*** EXTRACTED RECORDS ***

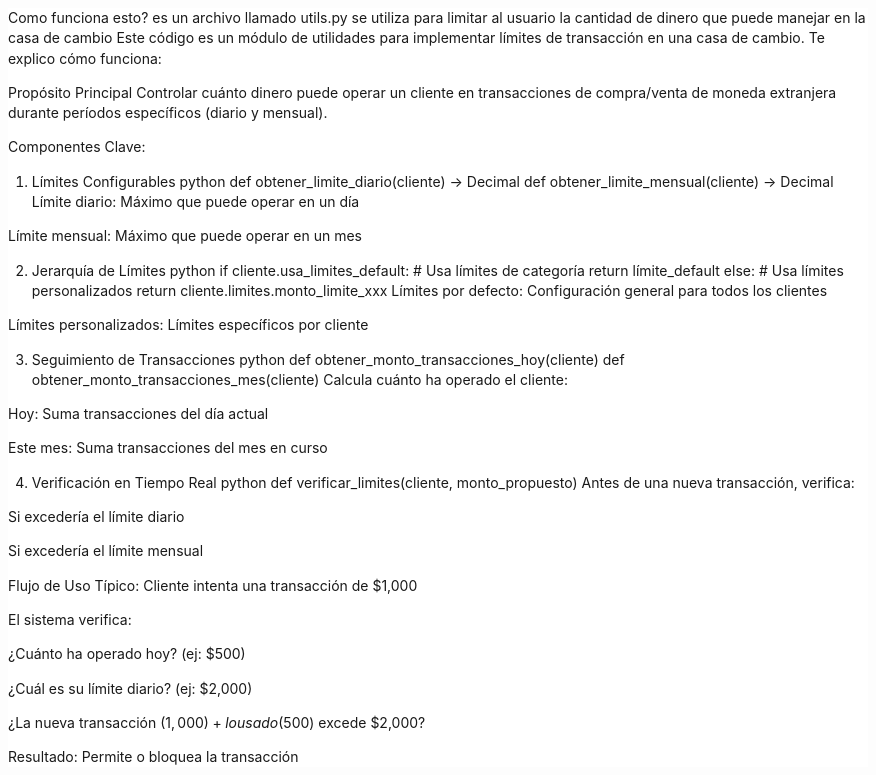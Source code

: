 Como funciona esto? es un archivo llamado utils.py se utiliza para limitar al usuario la cantidad de dinero que puede manejar en la casa de cambio
Este código es un módulo de utilidades para implementar límites de transacción en una casa de cambio. Te explico cómo funciona:

Propósito Principal
Controlar cuánto dinero puede operar un cliente en transacciones de compra/venta de moneda extranjera durante períodos específicos (diario y mensual).

Componentes Clave:
1. Límites Configurables
python
def obtener_limite_diario(cliente) -> Decimal
def obtener_limite_mensual(cliente) -> Decimal
Límite diario: Máximo que puede operar en un día

Límite mensual: Máximo que puede operar en un mes

2. Jerarquía de Límites
python
if cliente.usa_limites_default:  # Usa límites de categoría
    return límite_default
else:  # Usa límites personalizados
    return cliente.limites.monto_limite_xxx
Límites por defecto: Configuración general para todos los clientes

Límites personalizados: Límites específicos por cliente

3. Seguimiento de Transacciones
python
def obtener_monto_transacciones_hoy(cliente)
def obtener_monto_transacciones_mes(cliente)
Calcula cuánto ha operado el cliente:

Hoy: Suma transacciones del día actual

Este mes: Suma transacciones del mes en curso

4. Verificación en Tiempo Real
python
def verificar_limites(cliente, monto_propuesto)
Antes de una nueva transacción, verifica:

Si excedería el límite diario

Si excedería el límite mensual

Flujo de Uso Típico:
Cliente intenta una transacción de $1,000

El sistema verifica:

¿Cuánto ha operado hoy? (ej: $500)

¿Cuál es su límite diario? (ej: $2,000)

¿La nueva transacción ($1,000) + lo usado ($500) excede $2,000?

Resultado: Permite o bloquea la transacción
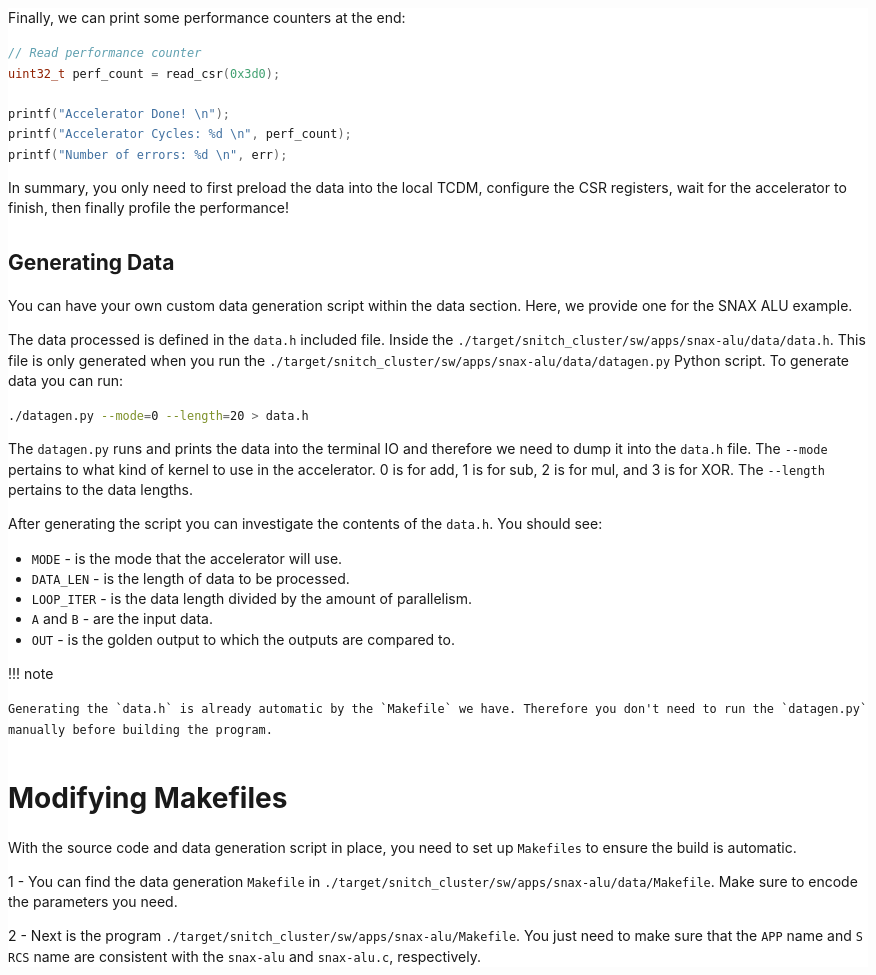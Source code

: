 Finally, we can print some performance counters at the end:

```C
// Read performance counter
uint32_t perf_count = read_csr(0x3d0);

printf("Accelerator Done! \n");
printf("Accelerator Cycles: %d \n", perf_count);
printf("Number of errors: %d \n", err);

```

In summary, you only need to first preload the data into the local TCDM, configure the CSR registers, wait for the accelerator to finish, then finally profile the performance!

## Generating Data

You can have your own custom data generation script within the data section. Here, we provide one for the SNAX ALU example.

The data processed is defined in the `data.h` included file. Inside the `./target/snitch_cluster/sw/apps/snax-alu/data/data.h`. This file is only generated when you run the `./target/snitch_cluster/sw/apps/snax-alu/data/datagen.py` Python script. To generate data you can run:

```bash
./datagen.py --mode=0 --length=20 > data.h
```

The `datagen.py` runs and prints the data into the terminal IO and therefore we need to dump it into the `data.h` file. The `--mode` pertains to what kind of kernel to use in the accelerator. 0 is for add, 1 is for sub, 2 is for mul, and 3 is for XOR. The `--length` pertains to the data lengths.

After generating the script you can investigate the contents of the `data.h`. You should see:

- `MODE` - is the mode that the accelerator will use.
- `DATA_LEN` - is the length of data to be processed.
- `LOOP_ITER` - is the data length divided by the amount of parallelism.
- `A` and `B` - are the input data.
- `OUT` - is the golden output to which the outputs are compared to.

!!! note

    Generating the `data.h` is already automatic by the `Makefile` we have. Therefore you don't need to run the `datagen.py` manually before building the program.

# Modifying Makefiles

With the source code and data generation script in place, you need to set up `Makefiles` to ensure the build is automatic.

1 - You can find the data generation `Makefile` in `./target/snitch_cluster/sw/apps/snax-alu/data/Makefile`. Make sure to encode the parameters you need.

2 - Next is the program `./target/snitch_cluster/sw/apps/snax-alu/Makefile`. You just need to make sure that the `APP` name and `SRCS` name are consistent with the `snax-alu` and `snax-alu.c`, respectively.
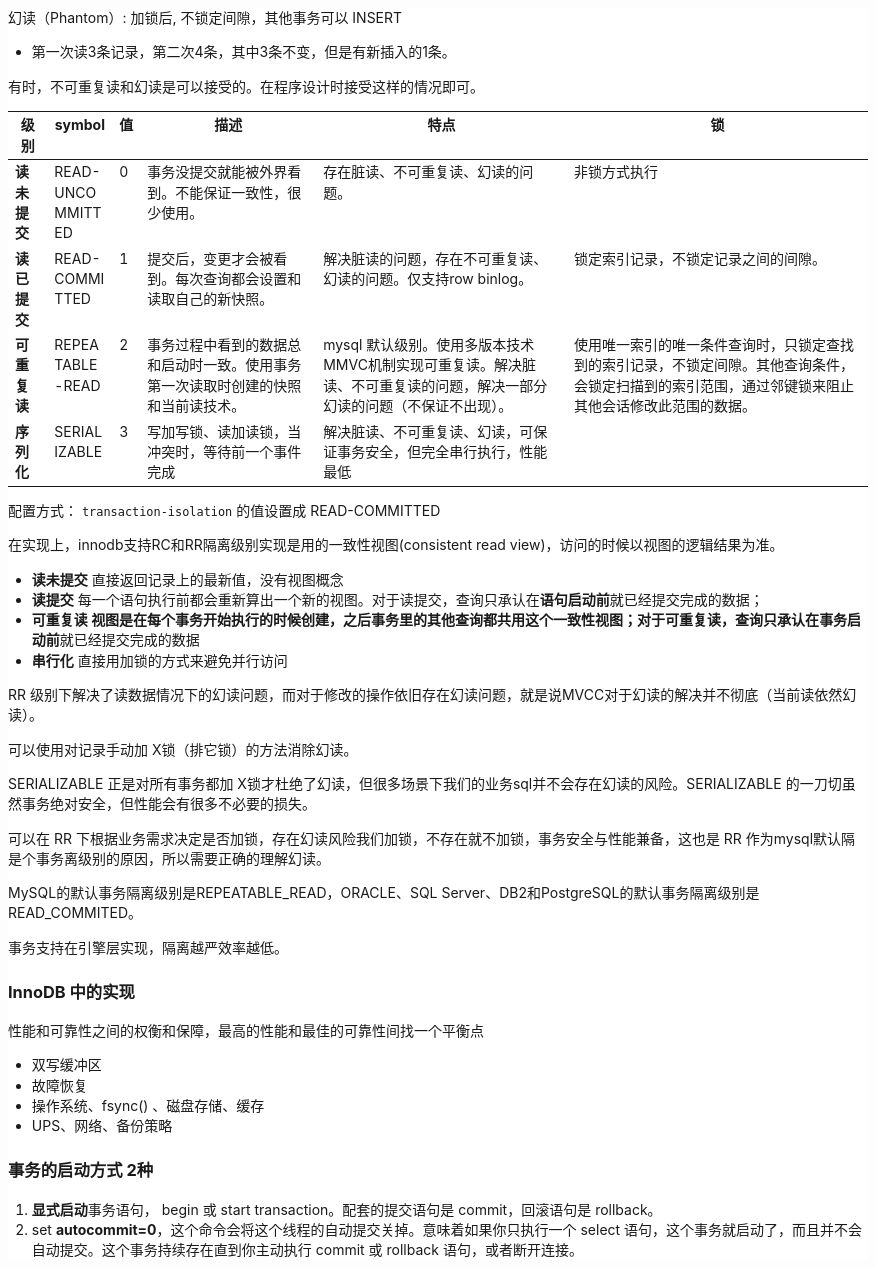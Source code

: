 幻读（Phantom）: 加锁后, 不锁定间隙，其他事务可以 INSERT

- 第一次读3条记录，第二次4条，其中3条不变，但是有新插入的1条。



有时，不可重复读和幻读是可以接受的。在程序设计时接受这样的情况即可。

| 级别         | symbol           | 值   | 描述                                                         | 特点                                                         | 锁                                                           |
| ------------ | ---------------- | ---- | ------------------------------------------------------------ | ------------------------------------------------------------ | ------------------------------------------------------------ |
| **读未提交** | READ-UNCOMMITTED | 0    | 事务没提交就能被外界看到。不能保证一致性，很少使用。         | 存在脏读、不可重复读、幻读的问题。                           | 非锁方式执行                                                 |
| **读已提交** | READ-COMMITTED   | 1    | 提交后，变更才会被看到。每次查询都会设置和读取自己的新快照。 | 解决脏读的问题，存在不可重复读、幻读的问题。仅支持row binlog。 | 锁定索引记录，不锁定记录之间的间隙。                         |
| **可重复读** | REPEATABLE-READ  | 2    | 事务过程中看到的数据总和启动时一致。使用事务第一次读取时创建的快照和当前读技术。 | mysql 默认级别。使用多版本技术MMVC机制实现可重复读。解决脏读、不可重复读的问题，解决一部分幻读的问题（不保证不出现）。 | 使用唯一索引的唯一条件查询时，只锁定查找到的索引记录，不锁定间隙。其他查询条件，会锁定扫描到的索引范围，通过邻键锁来阻止其他会话修改此范围的数据。 |
| **序列化**   | SERIALIZABLE     | 3    | 写加写锁、读加读锁，当冲突时，等待前一个事件完成             | 解决脏读、不可重复读、幻读，可保证事务安全，但完全串行执行，性能最低 |                                                              |

配置方式： `transaction-isolation` 的值设置成 READ-COMMITTED



在实现上，innodb支持RC和RR隔离级别实现是用的一致性视图(consistent read view)，访问的时候以视图的逻辑结果为准。

- **读未提交** 直接返回记录上的最新值，没有视图概念
- **读提交** 每一个语句执行前都会重新算出一个新的视图。对于读提交，查询只承认在**语句启动前**就已经提交完成的数据；
- **可重复读 **视图是在每个事务开始执行的时候创建，之后事务里的其他查询都共用这个一致性视图；对于可重复读，查询只承认在**事务启动前**就已经提交完成的数据
- **串行化** 直接用加锁的方式来避免并行访问



RR 级别下解决了读数据情况下的幻读问题，而对于修改的操作依旧存在幻读问题，就是说MVCC对于幻读的解决并不彻底（当前读依然幻读）。

可以使用对记录手动加 X锁（排它锁）的方法消除幻读。

SERIALIZABLE 正是对所有事务都加 X锁才杜绝了幻读，但很多场景下我们的业务sql并不会存在幻读的风险。SERIALIZABLE 的一刀切虽然事务绝对安全，但性能会有很多不必要的损失。

可以在 RR 下根据业务需求决定是否加锁，存在幻读风险我们加锁，不存在就不加锁，事务安全与性能兼备，这也是 RR 作为mysql默认隔是个事务离级别的原因，所以需要正确的理解幻读。



MySQL的默认事务隔离级别是REPEATABLE_READ，ORACLE、SQL Server、DB2和PostgreSQL的默认事务隔离级别是READ_COMMITED。

事务支持在引擎层实现，隔离越严效率越低。



### InnoDB 中的实现

性能和可靠性之间的权衡和保障，最高的性能和最佳的可靠性间找一个平衡点

- 双写缓冲区
- 故障恢复
- 操作系统、fsync() 、磁盘存储、缓存
- UPS、网络、备份策略





### 事务的启动方式 2种

1. **显式启动**事务语句， begin 或 start transaction。配套的提交语句是 commit，回滚语句是 rollback。
2. set **autocommit=0**，这个命令会将这个线程的自动提交关掉。意味着如果你只执行一个 select 语句，这个事务就启动了，而且并不会自动提交。这个事务持续存在直到你主动执行 commit 或 rollback 语句，或者断开连接。
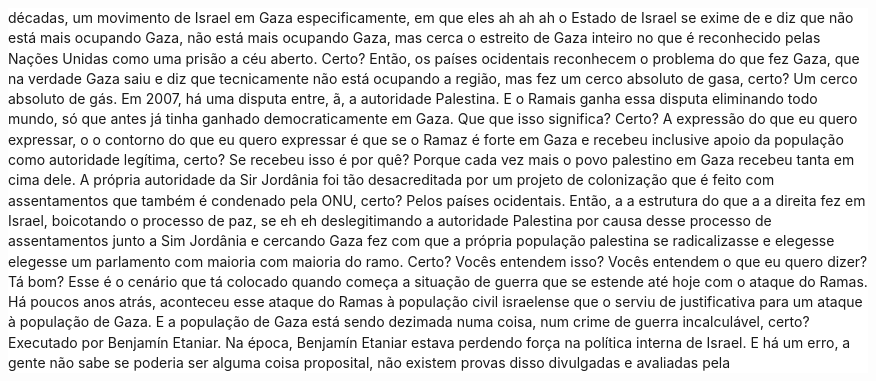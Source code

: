 décadas, um movimento de Israel em Gaza
especificamente,
em que eles ah ah ah o Estado de Israel
se exime de e diz que não está mais
ocupando Gaza, não está mais ocupando
Gaza, mas cerca o estreito de Gaza
inteiro no que é reconhecido pelas
Nações Unidas como uma prisão a céu
aberto. Certo? Então, os países
ocidentais reconhecem o problema do que
fez Gaza, que na verdade Gaza saiu e diz
que tecnicamente não está ocupando a
região, mas fez um cerco absoluto de
gasa, certo? Um cerco absoluto de gás.
Em 2007, há uma disputa entre,
ã, a autoridade Palestina. E o Ramais
ganha essa disputa eliminando todo
mundo, só que antes já tinha ganhado
democraticamente em Gaza. Que que isso
significa? Certo? A expressão do que eu
quero expressar, o o contorno do que eu
quero expressar é que se o Ramaz é forte
em Gaza e recebeu inclusive apoio da
população como autoridade legítima,
certo? Se recebeu isso é por quê? Porque
cada vez mais o povo palestino em Gaza
recebeu tanta em cima dele. A
própria autoridade da Sir Jordânia foi
tão desacreditada por um projeto de
colonização que é feito com
assentamentos que também é condenado
pela ONU, certo? Pelos países
ocidentais.
Então, a a estrutura do que a a direita
fez em Israel, boicotando o processo de
paz, se eh eh deslegitimando a
autoridade Palestina por causa desse
processo de assentamentos junto a Sim
Jordânia e cercando Gaza fez com que a
própria população palestina se
radicalizasse
e elegesse
elegesse um parlamento com maioria com
maioria do ramo. Certo?
Vocês entendem isso? Vocês entendem o
que eu quero dizer? Tá bom? Esse é o
cenário que tá colocado quando começa
a situação de guerra que se estende até
hoje
com o ataque do Ramas.
Há poucos anos atrás,
aconteceu esse ataque do Ramas à
população civil israelense que o serviu
de justificativa
para um ataque à população de Gaza. E a
população de Gaza está sendo dezimada
numa coisa, num crime de guerra
incalculável, certo? Executado por
Benjamín Etaniar. Na época, Benjamín
Etaniar estava perdendo força na
política interna de Israel. E há um
erro, a gente não sabe se poderia ser
alguma coisa proposital, não existem
provas disso divulgadas e avaliadas pela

*** End of EXTRACTED RECORDS ***

** PROBLEM **
Beginning with the line above that has "are compared to." and going on through the line that has "有时，不可重复读和幻读是可以接受的。在程序设计时接受这样的情况即可。", retype every line exactly and add nothing else; drop the pictures.

** ANSWER SPACE **
- `OUT` - is the golden output to which the outputs are compared to.

!!! note

    Generating the `data.h` is already automatic by the `Makefile` we have. Therefore you don't need to run the `datagen.py` manually before building the program.

# Modifying Makefiles

With the source code and data generation script in place, you need to set up `Makefiles` to ensure the build is automatic.

1 - You can find the data generation `Makefile` in `./target/snitch_cluster/sw/apps/snax-alu/data/Makefile`. Make sure to encode the parameters you need.

2 - Next is the program `./target/snitch_cluster/sw/apps/snax-alu/Makefile`. You just need to make sure that the `APP` name and `SRCS` name are consistent with the `snax-alu` and `snax-alu.c`, respectively.
Source code

: 幻读（Phantom）: 加锁后, 不锁定间隙，其他事务可以 INSERT

- 第一次读3条记录，第二次4条，其中3条不变，但是有新插入的1条。



有时，不可重复读和幻读是可以接受的。在程序设计时接受这样的情况即可。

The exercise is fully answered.